Passing the golf course on our way home from Christmas shopping, we saw two long lines of tracks imprinted into the snow. Inspired by the tracks, I declared, "We should go cross-country skiing!”
"Is that what those tracks are from? I was just about to ask you," answered the Dude.
It was then that I realized just how different our childhoods really were. While my fourth grade class was going snowshoeing, tobogganing, skating, cross country skiing, and building
quincies and snowmen, my husband's class was... well... I really don't know what they would be doing in Small Town, Arkansas. Perhaps going on a field trip to the local paper mill, I guess?

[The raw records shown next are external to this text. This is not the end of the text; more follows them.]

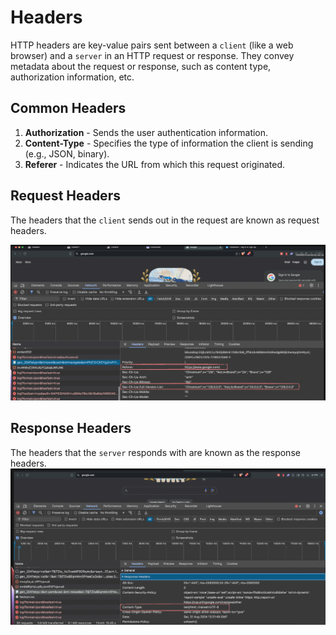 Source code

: # Headers

HTTP headers are key-value pairs sent between a `client` (like a web browser) and a `server` in an HTTP request or response. They convey metadata about the request or response, such as content type, authorization information, etc.

## Common Headers

1. **Authorization** - Sends the user authentication information.
2. **Content-Type** - Specifies the type of information the client is sending (e.g., JSON, binary).
3. **Referer** - Indicates the URL from which this request originated.

## Request Headers

The headers that the `client` sends out in the request are known as request headers.

![Request Headers](/HeadersQueryparamsandExpress//Screenshot%202024-08-31%20at%206.49.59%20PM.png)

## Response Headers

The headers that the `server` responds with are known as the response headers.
![ResponseHEader](/HeadersQueryparamsandExpress/Screenshot%202024-08-31%20at%206.52.34%20PM.png)

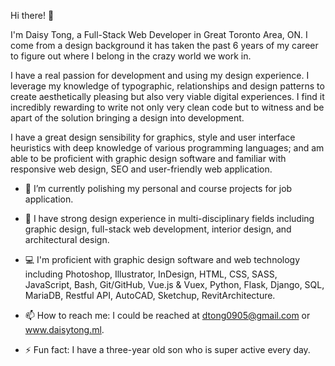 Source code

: Hi there! 👋

I'm Daisy Tong, a Full-Stack Web Developer in Great Toronto Area, ON. I come from a design background it has taken the past 6 years of my career to figure out where I belong in the crazy world we work in.

I have a real passion for development and using my design experience. I leverage my knowledge of typographic, relationships and design patterns to create aesthetically pleasing but also very viable digital experiences. I find it incredibly rewarding to write not only very clean code but to witness and be apart of the solution bringing a design into development.

I have a great design sensibility for graphics, style and user interface heuristics with deep knowledge of various programming languages; and am able to be proficient with graphic design software and familiar with responsive web design, SEO and user-friendly web application.

- 🔭 I’m currently polishing my personal and course projects for job application.

- 🥇 I have strong design experience in multi-disciplinary fields including graphic design, full-stack web development, interior design, and architectural design.

- 💻 I'm proficient with graphic design software and web technology including Photoshop, Illustrator, InDesign, HTML, CSS, SASS, JavaScript, Bash, Git/GitHub, Vue.js & Vuex, Python, Flask, Django, SQL, MariaDB, Restful API, AutoCAD, Sketchup, RevitArchitecture.

- 📫 How to reach me: I could be reached at dtong0905@gmail.com or www.daisytong.ml.

- ⚡ Fun fact: I have a three-year old son who is super active every day.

1Suddenly, I was struck by a divine epiphany: I was my husband's cold weather steward, my task was to devise an itinerary of winter fun. The responsibility of my position weighed heavily upon my shoulders, as did my thick wool sweater and my three-in-one jacket. I looked at the dashboard of the car. The digital thermometer said that it was 21°F outside. Doing the conversion in my head, I realized that I have become a weather wimp. It was only -6°C outside and I was cold. I hung my head in shame and worried that my Canadian blood was no longer thick enough to sustain me during our afternoon of outdoor activities.
First on our list of winter fun was tobogganing. We went to the local sporting goods store in search of the Krazy Karpets of my youth. Every Canuck child of the eighties knows that nothing slides better than a thin piece of blue plastic. I was surprised to see the new-fangled toboggans and was even more surprised to see their prices. They had all manner of
snow scooters,
snow tubes,
sleds and toboggans, but no Krazy Karpets. Not wanting to bother with the frustration of going to Wal-Mart or Target on a weekend so close to Christmas, we went home.
At the homestead, the Dude embraced the first snowy activity of his life - shoveling the snow from the driveway and the front walk. Just as he got into the zone with this new task, he was struck by another winter first - a cold, wet snowball.
1 This has since been confirmed. All field trips were to the paper mill.